Two years ago, Tonya Gonnella Frichner, Onondaga, the former North American Regional Representative to the forum, presented a paper called, “A Preliminary Study on the Doctrine of Discovery,” which explored the underlying reasons for the worldwide violation of Indigenous Peoples’ human rights. The study found that the Doctrine of Discovery, which developed from 15th century papal bulls and the royal charters of European monarchs that gave European Christians the right to claim lands “discovered” by their explorers if no Christians lived on those lands. If the “pagan” inhabitants converted to Christianity, they might be allowed to live; otherwise they could be killed or enslaved. The doctrine eventually became embedded and institutionalized in law and policy internationally.”

There’s been an ongoing groundswell of activism to get churches to repudiate the Doctrine of Discovery. Most recently within the Unitarian Universalist Association, who will consider a responsive resolution repudiating the Doctrine of Discovery in June during the 2012 General Assembly. Check out my 2009 interview with activist and Reclaiming Witch Zay Speer, who was at the last Parliament of the World’s Religions, working with the Onondaga Nation to end the Doctrine of Discovery. An agenda and program for the UNPFII can be found, here.
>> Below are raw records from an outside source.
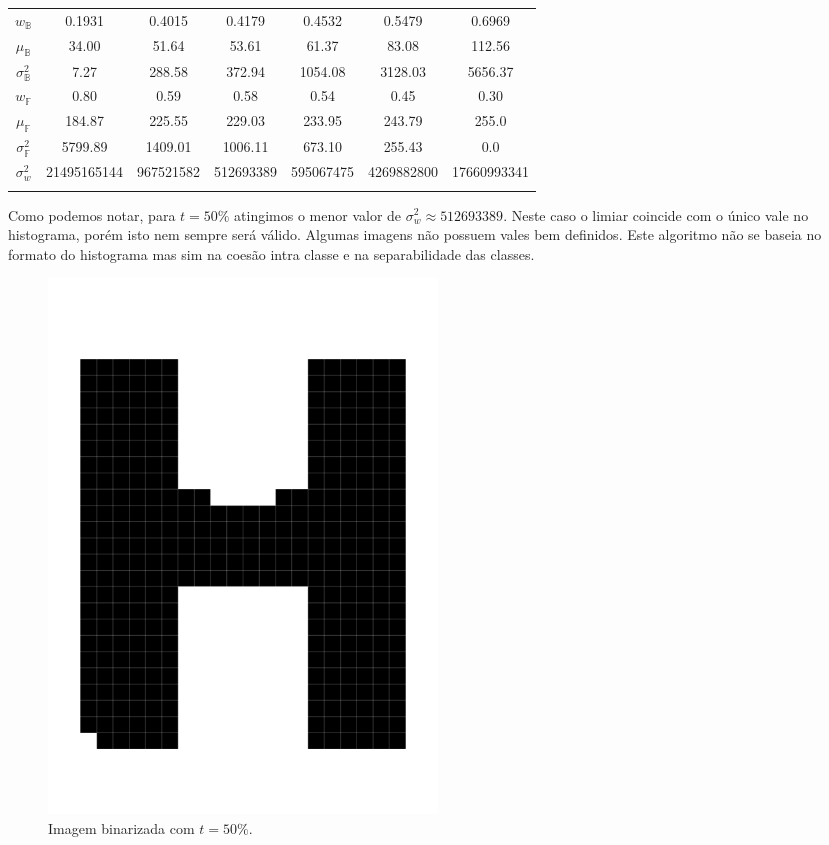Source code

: \documentclass[a4paper,11pt]{article}
\begin{document}
\begin{center}
\begin{tabular}[p]{@{}ccccccc@{}}
        \\
        $w_\mathbb{B}$ & 0.1931 & 0.4015 & 0.4179 & 0.4532 & 0.5479 & 0.6969 \\

        $\mu_\mathbb{B}$ & 34.00 & 51.64 & 53.61 & 61.37 & 83.08 & 112.56 \\

        $\sigma^{2}_{\mathbb{B}}$ & 7.27 & 288.58 & 372.94 & 1054.08 & 3128.03 & 5656.37 \\

        $w_{\mathbb{F}}$ & 0.80 & 0.59 & 0.58 & 0.54 & 0.45 & 0.30 \\

        $\mu_{\mathbb{F}}$ & 184.87 & 225.55 & 229.03 & 233.95 & 243.79 & 255.0 \\

        $\sigma^{2}_{\mathbb{F}}$ & 5799.89 & 1409.01 & 1006.11 & 673.10 & 255.43 & 0.0 \\

        $\sigma^{2}_{w}$ & 21495165144 & 967521582 & 512693389 & 595067475 & 4269882800 & 17660993341 \\

        \label{tab:otsu}
      \end{tabular}
      \end{center}

      Como podemos notar, para $t = 50\%$ atingimos o menor valor de $\sigma^{2}_{w} \approx 512693389$. Neste caso o limiar coincide com o único vale no histograma, porém isto nem sempre será válido. Algumas imagens não possuem vales bem definidos. Este algoritmo não se baseia no formato do histograma mas sim na coesão intra classe e na separabilidade das classes.

      \begin{figure}[htb]
        \begin{center}
          \includegraphics[width=0.5\textwidth]{assets/binarization/bin_big.png}
          \end{center}
        \caption{Imagem binarizada com $t = 50\%.$}
        \label{fig:letrah_bin}
      \end{figure}
\end{document}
Ernest Callenbach’s Final Statement: A document found on the computer of the late Ernest Callenbach, the acclaimed author of “Ecotopia,” written shortly before he died, has been published. In it, Callenbach calls for hope, mutual support, and the adoption of practical skills in the face of ecological disaster and violent environmental change.

Ernest Callenbach

Ernest Callenbach

“These are dark times, these are bright times. We are implacably making the planet less habitable. Every time a new oil field is discovered, the press cheers: “Hooray, there is more fuel for the self-destroying machines!” We are turning more land into deserts and parking lots. We are wiping out innumerable species that are not only wondrous and beautiful, but might be useful to us. We are multiplying to the point where our needs and our wastes outweigh the capacities of the biosphere to produce and absorb them. And yet, despite the bloody headlines and the rocketing military budgets, we are also, unbelievably, killing fewer of each other proportionately than in earlier centuries. We have mobilized enormous global intelligence and mutual curiosity, through the Internet and outside it. We have even evolved, spottily, a global understanding that democracy is better than tyranny, that love and tolerance are better than hate, that hope is better than rage and despair, that we are prone, especially in catastrophes, to be astonishingly helpful and cooperative.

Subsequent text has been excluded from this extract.